If any of these assumptions is not true, your ability to recover in Stage 4 will be compromised, if recovery is even possible.
One of your biggest risk factors is right here. You must take the actions necessary to ensure that all the elements – people, equipment, communications, network connectivity, and so on – are in place and working so an unplanned failover will always result in a successful recovery.
Stage 4: Recovery
We're not finished! The clock is still ticking on your outage when the recovery stage starts.
At this point, you have to restore services to your production servers or site and reinstitute your normal BC/DR practices. If you don't do it now, you're putting your operation at severe risk; what if another outage occurs before then?
This stage can easily consume several hours, since you want to be absolutely certain that all production systems are working as expected, and that your DR/BC systems are ready to handle it when the next outage occurs.
Most solutions require at least a little downtime during the failover process to re-synchronize data and to establish user connections to the backup environment.
The same process has to occur again, but in reverse, to bring your production systems back online. Essentially, every IT outage produces two potential business outages — two periods of time when employees can't do their work.
Be sure that you're taking that cold, hard fact into account in your planning – and your presentations to management.
How much do outages really cost?
The Ponemon Institute has conducted several studies of this, with the most recent one published in 2016.
According to their latest study, the average cost of a data center outage has steadily increased from $505,502 in 2010 to $740,357 in 2016 (38% increase!) We can safely assume outages are even more expensive today.
To make their assessment, the Institute looked at these primary factors in calculating costs:
- Damage to mission-critical data
- Impact of downtime on organizational productivity
- Damages to equipment and other assets
- Cost to detect and remediate systems and core business processes
- Legal and regulatory impact, including litigation defense cost
- Lost confidence and trust among key stakeholders
- Diminishment of marketplace brand and reputation
Ponemon found that cost of downtime has a large range, depending on industry and many other factors, but the average is about $9,000 per minute.

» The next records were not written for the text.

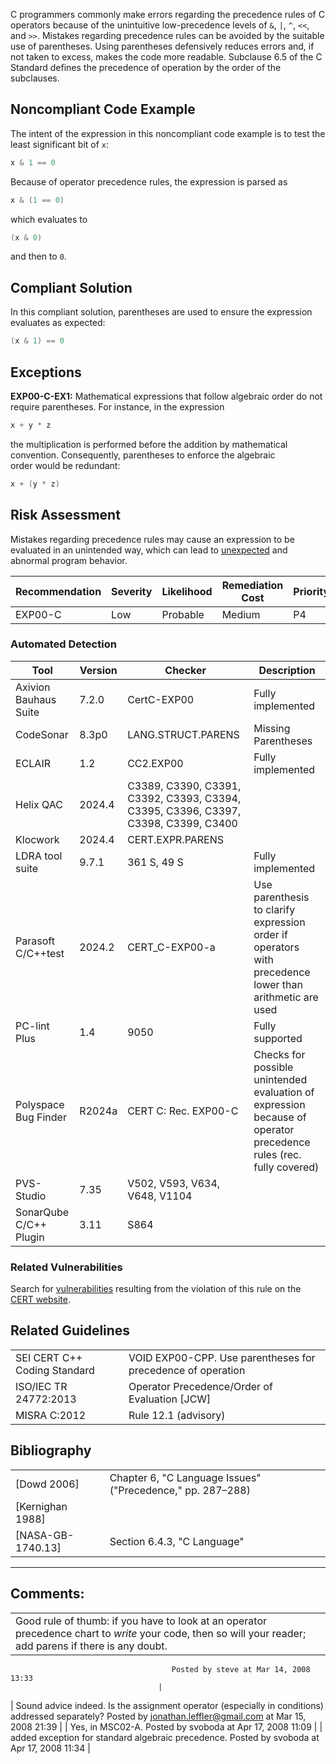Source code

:C programmers commonly make errors regarding the precedence rules of C operators because of the unintuitive low-precedence levels of `&`, `|`, `^`, `<<`, and `>>`. Mistakes regarding precedence rules can be avoided by the suitable use of parentheses. Using parentheses defensively reduces errors and, if not taken to excess, makes the code more readable.
Subclause 6.5 of the C Standard defines the precedence of operation by the order of the subclauses.
## Noncompliant Code Example
The intent of the expression in this noncompliant code example is to test the least significant bit of `x`:
``` c
x & 1 == 0
```
Because of operator precedence rules, the expression is parsed as
``` c
x & (1 == 0)
```
which evaluates to
``` c
(x & 0)
```
and then to `0`.
## Compliant Solution
In this compliant solution, parentheses are used to ensure the expression evaluates as expected:
``` c
(x & 1) == 0
```
## Exceptions
**EXP00-C-EX1:** Mathematical expressions that follow algebraic order do not require parentheses. For instance, in the expression
``` java
x + y * z
```
the multiplication is performed before the addition by mathematical convention. Consequently, parentheses to enforce the algebraic order would be redundant:
``` c
x + (y * z)
```
## Risk Assessment
Mistakes regarding precedence rules may cause an expression to be evaluated in an unintended way, which can lead to [unexpected](BB.-Definitions_87152273.html#BB.Definitions-unexpectedbehavior) and abnormal program behavior.

| Recommendation | Severity | Likelihood | Remediation Cost | Priority | Level |
| ----|----|----|----|----|----|
| EXP00-C | Low | Probable | Medium | P4 | L3 |

### Automated Detection

| Tool | Version | Checker | Description |
| ----|----|----|----|
| Axivion Bauhaus Suite | 7.2.0 | CertC-EXP00 | Fully implemented |
| CodeSonar | 8.3p0 | LANG.STRUCT.PARENS | Missing Parentheses |
| ECLAIR | 1.2 | CC2.EXP00 | Fully implemented |
| Helix QAC | 2024.4 | C3389, C3390, C3391, C3392, C3393, C3394, C3395, C3396, C3397, C3398, C3399, C3400 |  |
| Klocwork | 2024.4 | CERT.EXPR.PARENS |  |
| LDRA tool suite | 9.7.1 | 361 S, 49 S | Fully implemented |
| Parasoft C/C++test | 2024.2 | CERT_C-EXP00-a | Use parenthesis to clarify expression order if operators with precedence lower than arithmetic are used |
| PC-lint Plus | 1.4 | 9050 | Fully supported |
| Polyspace Bug Finder | R2024a | CERT C: Rec. EXP00-C | Checks for possible unintended evaluation of expression because of operator precedence rules (rec. fully covered) |
| PVS-Studio | 7.35 | V502, V593, V634, V648, V1104 |  |
| SonarQube C/C++ Plugin | 3.11 | S864 |  |

### Related Vulnerabilities
Search for [vulnerabilities](BB.-Definitions_87152273.html#BB.Definitions-vulnerability) resulting from the violation of this rule on the [CERT website](https://www.kb.cert.org/vulnotes/bymetric?searchview&query=FIELD+KEYWORDS+contains+EXP00-C).
## Related Guidelines

|  |  |
| ----|----|
| SEI CERT C++ Coding Standard | VOID EXP00-CPP. Use parentheses for precedence of operation |
| ISO/IEC TR 24772:2013 | Operator Precedence/Order of Evaluation [JCW] |
| MISRA C:2012 | Rule 12.1 (advisory) |

## Bibliography

|  |  |
| ----|----|
| [Dowd 2006] | Chapter 6, "C Language Issues" ("Precedence," pp. 287–288) |
| [Kernighan 1988] |  |
| [NASA-GB-1740.13] | Section 6.4.3, "C Language" |

------------------------------------------------------------------------
[](../c/Rec_%2003_%20Expressions%20_EXP_) [](../c/Rec_%2003_%20Expressions%20_EXP_) [](https://wiki.sei.cmu.edu/confluence/pages/viewpage.action?pageId=87152061)
## Comments:

|  |
| ----|
| Good rule of thumb: if you have to look at an operator precedence chart to *write* your code, then so will your reader; add parens if there is any doubt.
                                        Posted by steve at Mar 14, 2008 13:33
                                     |
| Sound advice indeed.
Is the assignment operator (especially in conditions) addressed separately?
                                        Posted by jonathan.leffler@gmail.com at Mar 15, 2008 21:39
                                     |
| Yes, in MSC02-A.
                                        Posted by svoboda at Apr 17, 2008 11:09
                                     |
| added exception for standard algebraic precedence.
                                        Posted by svoboda at Apr 17, 2008 11:34
                                     |

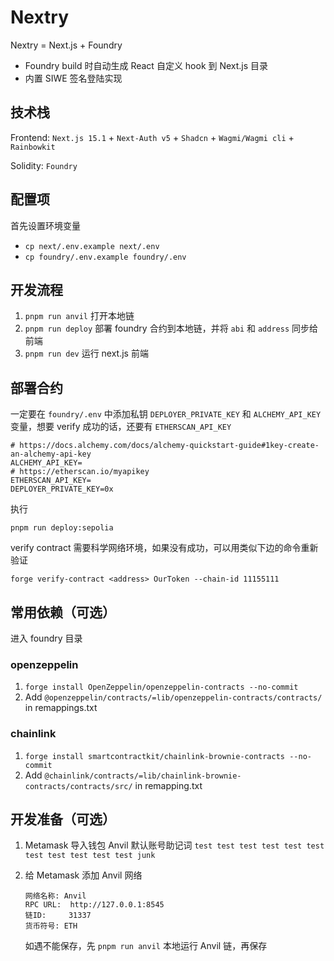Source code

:# Nextry

Nextry = Next.js + Foundry

- Foundry build 时自动生成 React 自定义 hook 到 Next.js 目录
- 内置 SIWE 签名登陆实现

## 技术栈

Frontend: `Next.js 15.1` + `Next-Auth v5` + `Shadcn` + `Wagmi/Wagmi cli` + `Rainbowkit`

Solidity: `Foundry`

## 配置项

首先设置环境变量

- `cp next/.env.example next/.env`
- `cp foundry/.env.example foundry/.env`

## 开发流程

1. `pnpm run anvil` 打开本地链
2. `pnpm run deploy` 部署 foundry 合约到本地链，并将 `abi` 和 `address` 同步给前端
3. `pnpm run dev` 运行 next.js 前端

## 部署合约

一定要在 `foundry/.env` 中添加私钥 `DEPLOYER_PRIVATE_KEY` 和 `ALCHEMY_API_KEY` 变量，想要 verify 成功的话，还要有 `ETHERSCAN_API_KEY`

```
# https://docs.alchemy.com/docs/alchemy-quickstart-guide#1key-create-an-alchemy-api-key
ALCHEMY_API_KEY=
# https://etherscan.io/myapikey
ETHERSCAN_API_KEY=
DEPLOYER_PRIVATE_KEY=0x
```
执行

`pnpm run deploy:sepolia`

verify contract 需要科学网络环境，如果没有成功，可以用类似下边的命令重新验证

`forge verify-contract <address> OurToken --chain-id 11155111`

## 常用依赖（可选）

进入 foundry 目录

### openzeppelin

1. `forge install OpenZeppelin/openzeppelin-contracts --no-commit`
2. Add `@openzeppelin/contracts/=lib/openzeppelin-contracts/contracts/` in remappings.txt


### chainlink

1. `forge install smartcontractkit/chainlink-brownie-contracts --no-commit`
2. Add `@chainlink/contracts/=lib/chainlink-brownie-contracts/contracts/src/` in remapping.txt


## 开发准备（可选）

1. Metamask 导入钱包 Anvil 默认账号助记词 `test test test test test test test test test test test junk`

2. 给 Metamask 添加 Anvil 网络

   ```
   网络名称: Anvil
   RPC URL:  http://127.0.0.1:8545
   链ID:     31337
   货币符号: ETH
   ```

   如遇不能保存，先 `pnpm run anvil` 本地运行 Anvil 链，再保存

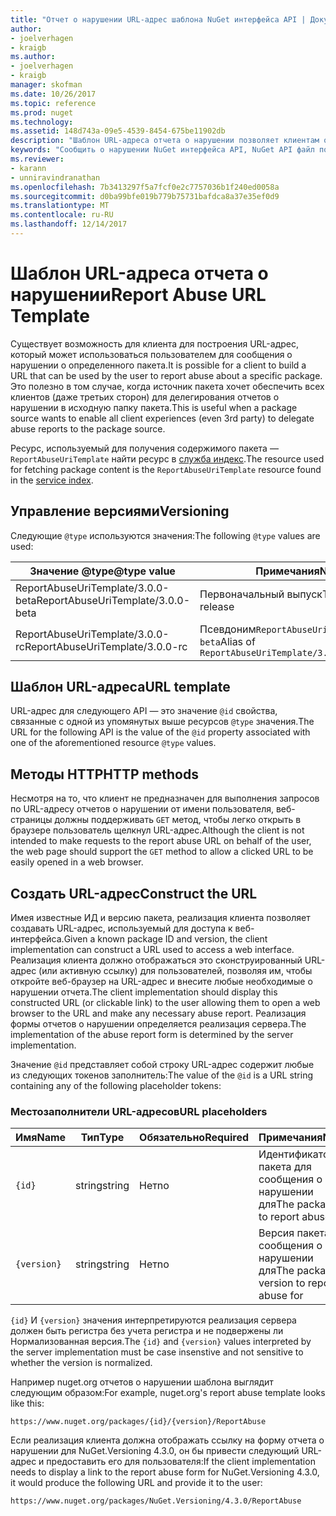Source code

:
 ```yaml
---
title: "Отчет о нарушении URL-адрес шаблона NuGet интерфейса API | Документы Microsoft"
author:
- joelverhagen
- kraigb
ms.author:
- joelverhagen
- kraigb
manager: skofman
ms.date: 10/26/2017
ms.topic: reference
ms.prod: nuget
ms.technology: 
ms.assetid: 148d743a-09e5-4539-8454-675be11902db
description: "Шаблон URL-адреса отчета о нарушении позволяет клиентам отображать ссылку на отчет о нарушении в их пользовательского интерфейса."
keywords: "Сообщить о нарушении NuGet интерфейса API, NuGet API файл политикам, NuGet.org шаблон URL-адреса отчета"
ms.reviewer:
- karann
- unniravindranathan
ms.openlocfilehash: 7b3413297f5a7fcf0e2c7757036b1f240ed0058a
ms.sourcegitcommit: d0ba99bfe019b779b75731bafdca8a37e35ef0d9
ms.translationtype: MT
ms.contentlocale: ru-RU
ms.lasthandoff: 12/14/2017
---
```

# <a name="report-abuse-url-template"></a><span data-ttu-id="dd271-104">Шаблон URL-адреса отчета о нарушении</span><span class="sxs-lookup"><span data-stu-id="dd271-104">Report Abuse URL Template</span></span>

<span data-ttu-id="dd271-105">Существует возможность для клиента для построения URL-адрес, который может использоваться пользователем для сообщения о нарушении о определенного пакета.</span><span class="sxs-lookup"><span data-stu-id="dd271-105">It is possible for a client to build a URL that can be used by the user to report abuse about a specific package.</span></span> <span data-ttu-id="dd271-106">Это полезно в том случае, когда источник пакета хочет обеспечить всех клиентов (даже третьих сторон) для делегирования отчетов о нарушении в исходную папку пакета.</span><span class="sxs-lookup"><span data-stu-id="dd271-106">This is useful when a package source wants to enable all client experiences (even 3rd party) to delegate abuse reports to the package source.</span></span>

<span data-ttu-id="dd271-107">Ресурс, используемый для получения содержимого пакета — `ReportAbuseUriTemplate` найти ресурс в [служба индекс](service-index.md).</span><span class="sxs-lookup"><span data-stu-id="dd271-107">The resource used for fetching package content is the `ReportAbuseUriTemplate` resource found in the [service index](service-index.md).</span></span>

## <a name="versioning"></a><span data-ttu-id="dd271-108">Управление версиями</span><span class="sxs-lookup"><span data-stu-id="dd271-108">Versioning</span></span>

<span data-ttu-id="dd271-109">Следующие `@type` используются значения:</span><span class="sxs-lookup"><span data-stu-id="dd271-109">The following `@type` values are used:</span></span>

<span data-ttu-id="dd271-110">Значение @type</span><span class="sxs-lookup"><span data-stu-id="dd271-110">@type value</span></span>                       | <span data-ttu-id="dd271-111">Примечания</span><span class="sxs-lookup"><span data-stu-id="dd271-111">Notes</span></span>
--------------------------------- | -----
<span data-ttu-id="dd271-112">ReportAbuseUriTemplate/3.0.0-beta</span><span class="sxs-lookup"><span data-stu-id="dd271-112">ReportAbuseUriTemplate/3.0.0-beta</span></span> | <span data-ttu-id="dd271-113">Первоначальный выпуск</span><span class="sxs-lookup"><span data-stu-id="dd271-113">The initial release</span></span>
<span data-ttu-id="dd271-114">ReportAbuseUriTemplate/3.0.0-rc</span><span class="sxs-lookup"><span data-stu-id="dd271-114">ReportAbuseUriTemplate/3.0.0-rc</span></span>   | <span data-ttu-id="dd271-115">Псевдоним`ReportAbuseUriTemplate/3.0.0-beta`</span><span class="sxs-lookup"><span data-stu-id="dd271-115">Alias of `ReportAbuseUriTemplate/3.0.0-beta`</span></span>

## <a name="url-template"></a><span data-ttu-id="dd271-116">Шаблон URL-адреса</span><span class="sxs-lookup"><span data-stu-id="dd271-116">URL template</span></span>

<span data-ttu-id="dd271-117">URL-адрес для следующего API — это значение `@id` свойства, связанные с одной из упомянутых выше ресурсов `@type` значения.</span><span class="sxs-lookup"><span data-stu-id="dd271-117">The URL for the following API is the value of the `@id` property associated with one of the aforementioned resource `@type` values.</span></span>

## <a name="http-methods"></a><span data-ttu-id="dd271-118">Методы HTTP</span><span class="sxs-lookup"><span data-stu-id="dd271-118">HTTP methods</span></span>

<span data-ttu-id="dd271-119">Несмотря на то, что клиент не предназначен для выполнения запросов по URL-адресу отчетов о нарушении от имени пользователя, веб-страницы должны поддерживать `GET` метод, чтобы легко открыть в браузере пользователь щелкнул URL-адрес.</span><span class="sxs-lookup"><span data-stu-id="dd271-119">Although the client is not intended to make requests to the report abuse URL on behalf of the user, the web page should support the `GET` method to allow a clicked URL to be easily opened in a web browser.</span></span>

## <a name="construct-the-url"></a><span data-ttu-id="dd271-120">Создать URL-адрес</span><span class="sxs-lookup"><span data-stu-id="dd271-120">Construct the URL</span></span>

<span data-ttu-id="dd271-121">Имея известные ИД и версию пакета, реализация клиента позволяет создавать URL-адрес, используемый для доступа к веб-интерфейса.</span><span class="sxs-lookup"><span data-stu-id="dd271-121">Given a known package ID and version, the client implementation can construct a URL used to access a web interface.</span></span> <span data-ttu-id="dd271-122">Реализация клиента должно отображаться это сконструированный URL-адрес (или активную ссылку) для пользователей, позволяя им, чтобы откройте веб-браузер на URL-адрес и внесите любые необходимые о нарушении отчета.</span><span class="sxs-lookup"><span data-stu-id="dd271-122">The client implementation should display this constructed URL (or clickable link) to the user allowing them to open a web browser to the URL and make any necessary abuse report.</span></span> <span data-ttu-id="dd271-123">Реализация формы отчетов о нарушении определяется реализация сервера.</span><span class="sxs-lookup"><span data-stu-id="dd271-123">The implementation of the abuse report form is determined by the server implementation.</span></span>

<span data-ttu-id="dd271-124">Значение `@id` представляет собой строку URL-адрес содержит любые из следующих токенов заполнитель:</span><span class="sxs-lookup"><span data-stu-id="dd271-124">The value of the `@id` is a URL string containing any of the following placeholder tokens:</span></span>

### <a name="url-placeholders"></a><span data-ttu-id="dd271-125">Местозаполнители URL-адресов</span><span class="sxs-lookup"><span data-stu-id="dd271-125">URL placeholders</span></span>

<span data-ttu-id="dd271-126">Имя</span><span class="sxs-lookup"><span data-stu-id="dd271-126">Name</span></span>        | <span data-ttu-id="dd271-127">Тип</span><span class="sxs-lookup"><span data-stu-id="dd271-127">Type</span></span>    | <span data-ttu-id="dd271-128">Обязательно</span><span class="sxs-lookup"><span data-stu-id="dd271-128">Required</span></span> | <span data-ttu-id="dd271-129">Примечания</span><span class="sxs-lookup"><span data-stu-id="dd271-129">Notes</span></span>
----------- | ------- | -------- | -----
`{id}`      | <span data-ttu-id="dd271-130">string</span><span class="sxs-lookup"><span data-stu-id="dd271-130">string</span></span>  | <span data-ttu-id="dd271-131">Нет</span><span class="sxs-lookup"><span data-stu-id="dd271-131">no</span></span>       | <span data-ttu-id="dd271-132">Идентификатор пакета для сообщения о нарушении для</span><span class="sxs-lookup"><span data-stu-id="dd271-132">The package ID to report abuse for</span></span>
`{version}` | <span data-ttu-id="dd271-133">string</span><span class="sxs-lookup"><span data-stu-id="dd271-133">string</span></span>  | <span data-ttu-id="dd271-134">Нет</span><span class="sxs-lookup"><span data-stu-id="dd271-134">no</span></span>       | <span data-ttu-id="dd271-135">Версия пакета для сообщения о нарушении для</span><span class="sxs-lookup"><span data-stu-id="dd271-135">The package version to report abuse for</span></span>

<span data-ttu-id="dd271-136">`{id}` И `{version}` значения интерпретируются реализация сервера должен быть регистра без учета регистра и не подвержены ли Нормализованная версия.</span><span class="sxs-lookup"><span data-stu-id="dd271-136">The `{id}` and `{version}` values interpreted by the server implementation must be case insenstive and not sensitive to whether the version is normalized.</span></span>

<span data-ttu-id="dd271-137">Например nuget.org отчетов о нарушении шаблона выглядит следующим образом:</span><span class="sxs-lookup"><span data-stu-id="dd271-137">For example, nuget.org's report abuse template looks like this:</span></span>

```
https://www.nuget.org/packages/{id}/{version}/ReportAbuse
```

<span data-ttu-id="dd271-138">Если реализация клиента должна отображать ссылку на форму отчета о нарушении для NuGet.Versioning 4.3.0, он бы привести следующий URL-адрес и предоставить его для пользователя:</span><span class="sxs-lookup"><span data-stu-id="dd271-138">If the client implementation needs to display a link to the report abuse form for NuGet.Versioning 4.3.0, it would produce the following URL and provide it to the user:</span></span>

```
https://www.nuget.org/packages/NuGet.Versioning/4.3.0/ReportAbuse
```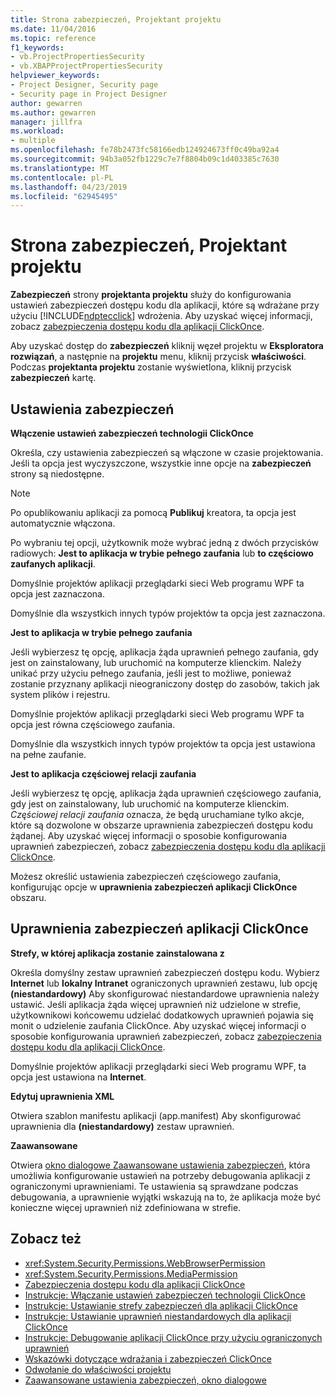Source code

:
 ```yaml
---
title: Strona zabezpieczeń, Projektant projektu
ms.date: 11/04/2016
ms.topic: reference
f1_keywords:
- vb.ProjectPropertiesSecurity
- vb.XBAPProjectPropertiesSecurity
helpviewer_keywords:
- Project Designer, Security page
- Security page in Project Designer
author: gewarren
ms.author: gewarren
manager: jillfra
ms.workload:
- multiple
ms.openlocfilehash: fe78b2473fc58166edb124924673ff0c49ba92a4
ms.sourcegitcommit: 94b3a052fb1229c7e7f8804b09c1d403385c7630
ms.translationtype: MT
ms.contentlocale: pl-PL
ms.lasthandoff: 04/23/2019
ms.locfileid: "62945495"
---
```

# <a name="security-page-project-designer"></a>Strona zabezpieczeń, Projektant projektu

**Zabezpieczeń** strony **projektanta projektu** służy do konfigurowania ustawień zabezpieczeń dostępu kodu dla aplikacji, które są wdrażane przy użyciu [!INCLUDE[ndptecclick](../../deployment/includes/ndptecclick_md.md)] wdrożenia. Aby uzyskać więcej informacji, zobacz [zabezpieczenia dostępu kodu dla aplikacji ClickOnce](../../deployment/code-access-security-for-clickonce-applications.md).

 Aby uzyskać dostęp do **zabezpieczeń** kliknij węzeł projektu w **Eksploratora rozwiązań**, a następnie na **projektu** menu, kliknij przycisk **właściwości**. Podczas **projektanta projektu** zostanie wyświetlona, kliknij przycisk **zabezpieczeń** kartę.

## <a name="security-settings"></a>Ustawienia zabezpieczeń

 **Włączenie ustawień zabezpieczeń technologii ClickOnce**

 Określa, czy ustawienia zabezpieczeń są włączone w czasie projektowania. Jeśli ta opcja jest wyczyszczone, wszystkie inne opcje na **zabezpieczeń** strony są niedostępne.

> [!NOTE]
> Po opublikowaniu aplikacji za pomocą **Publikuj** kreatora, ta opcja jest automatycznie włączona.

 Po wybraniu tej opcji, użytkownik może wybrać jedną z dwóch przycisków radiowych: **Jest to aplikacja w trybie pełnego zaufania** lub **to częściowo zaufanych aplikacji**.

 Domyślnie projektów aplikacji przeglądarki sieci Web programu WPF ta opcja jest zaznaczona.

 Domyślnie dla wszystkich innych typów projektów ta opcja jest zaznaczona.

 **Jest to aplikacja w trybie pełnego zaufania**

 Jeśli wybierzesz tę opcję, aplikacja żąda uprawnień pełnego zaufania, gdy jest on zainstalowany, lub uruchomić na komputerze klienckim. Należy unikać przy użyciu pełnego zaufania, jeśli jest to możliwe, ponieważ zostanie przyznany aplikacji nieograniczony dostęp do zasobów, takich jak system plików i rejestru.

 Domyślnie projektów aplikacji przeglądarki sieci Web programu WPF ta opcja jest równa częściowego zaufania.

 Domyślnie dla wszystkich innych typów projektów ta opcja jest ustawiona na pełne zaufanie.

 **Jest to aplikacja częściowej relacji zaufania**

 Jeśli wybierzesz tę opcję, aplikacja żąda uprawnień częściowego zaufania, gdy jest on zainstalowany, lub uruchomić na komputerze klienckim. *Częściowej relacji zaufania* oznacza, że będą uruchamiane tylko akcje, które są dozwolone w obszarze uprawnienia zabezpieczeń dostępu kodu żądanej. Aby uzyskać więcej informacji o sposobie konfigurowania uprawnień zabezpieczeń, zobacz [zabezpieczenia dostępu kodu dla aplikacji ClickOnce](../../deployment/code-access-security-for-clickonce-applications.md).

 Możesz określić ustawienia zabezpieczeń częściowego zaufania, konfigurując opcje w **uprawnienia zabezpieczeń aplikacji ClickOnce** obszaru.

## <a name="clickonce-security-permissions"></a>Uprawnienia zabezpieczeń aplikacji ClickOnce

 **Strefy, w której aplikacja zostanie zainstalowana z**

 Określa domyślny zestaw uprawnień zabezpieczeń dostępu kodu. Wybierz **Internet** lub **lokalny Intranet** ograniczonych uprawnień zestawu, lub opcję **(niestandardowy)** Aby skonfigurować niestandardowe uprawnienia należy ustawić. Jeśli aplikacja żąda więcej uprawnień niż udzielone w strefie, użytkownikowi końcowemu udzielać dodatkowych uprawnień pojawia się monit o udzielenie zaufania ClickOnce. Aby uzyskać więcej informacji o sposobie konfigurowania uprawnień zabezpieczeń, zobacz [zabezpieczenia dostępu kodu dla aplikacji ClickOnce](../../deployment/code-access-security-for-clickonce-applications.md).

 Domyślnie projektów aplikacji przeglądarki sieci Web programu WPF, ta opcja jest ustawiona na **Internet**.

 **Edytuj uprawnienia XML**

 Otwiera szablon manifestu aplikacji (app.manifest) Aby skonfigurować uprawnienia dla **(niestandardowy)** zestaw uprawnień.

 **Zaawansowane**

 Otwiera [okno dialogowe Zaawansowane ustawienia zabezpieczeń](../../ide/reference/advanced-security-settings-dialog-box.md), która umożliwia konfigurowanie ustawień na potrzeby debugowania aplikacji z ograniczonymi uprawnieniami. Te ustawienia są sprawdzane podczas debugowania, a uprawnienie wyjątki wskazują na to, że aplikacja może być konieczne więcej uprawnień niż zdefiniowana w strefie.

## <a name="see-also"></a>Zobacz też

- <xref:System.Security.Permissions.WebBrowserPermission>
- <xref:System.Security.Permissions.MediaPermission>
- [Zabezpieczenia dostępu kodu dla aplikacji ClickOnce](../../deployment/code-access-security-for-clickonce-applications.md)
- [Instrukcje: Włączanie ustawień zabezpieczeń technologii ClickOnce](../../deployment/how-to-enable-clickonce-security-settings.md)
- [Instrukcje: Ustawianie strefy zabezpieczeń dla aplikacji ClickOnce](../../deployment/how-to-set-a-security-zone-for-a-clickonce-application.md)
- [Instrukcje: Ustawianie uprawnień niestandardowych dla aplikacji ClickOnce](../../deployment/how-to-set-custom-permissions-for-a-clickonce-application.md)
- [Instrukcje: Debugowanie aplikacji ClickOnce przy użyciu ograniczonych uprawnień](../../deployment/how-to-debug-a-clickonce-application-with-restricted-permissions.md)
- [Wskazówki dotyczące wdrażania i zabezpieczeń ClickOnce](../../deployment/clickonce-security-and-deployment.md)
- [Odwołanie do właściwości projektu](../../ide/reference/project-properties-reference.md)
- [Zaawansowane ustawienia zabezpieczeń, okno dialogowe](../../ide/reference/advanced-security-settings-dialog-box.md)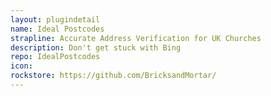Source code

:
```yaml
---
layout: plugindetail
name: Ideal Postcodes
strapline: Accurate Address Verification for UK Churches
description: Don't get stuck with Bing
repo: IdealPostcodes
icon:
rockstore: https://github.com/BricksandMortar/
---
```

Another way to look at this number: 99.9% uptime may sound good, but that translates into about 44 minutes of downtime per month, therefore costing the average business almost $400,000! Adding another 9 to that SLA - making it 99.99% - translates into about 4 minutes per month, which obviously represents a huge savings, and provides firm justification for investing in an appropriate level of protection.
Putting it all together
When you understand the anatomy of an outage and all of its stages, you can plan effectively and make good decisions. You can also develop proposals to take to management that they will understand in business terms.
Don't be fooled by a "failover in minutes" pitch. It's easy to avoid overpromising and underdelivering when you understand all the implications - and the costs - associated with each stage of an outage.
Finding the right partner
The market for backup and recovery services is crowded and you will find no shortage of potential vendors. The keys are finding one that not only has suitable technology and is able to deliver what you need at a competitive price, but also has people you can depend on when the time comes.
Find a partner who has a large number of clients who are similar to your business. Talk to some of their engineering people, not just an account rep. Can you communicate easily with them?
Are they listening and truly understanding your priorities and unique challenges?
Once you've selected a partner, work with them to develop a plan that will fit your organization's unique set of requirements and put together an implementation schedule that won't disrupt your operations.
The whole process, from initial consultation through to first tests and then to completed deployment, can take less than a month — with the right partner.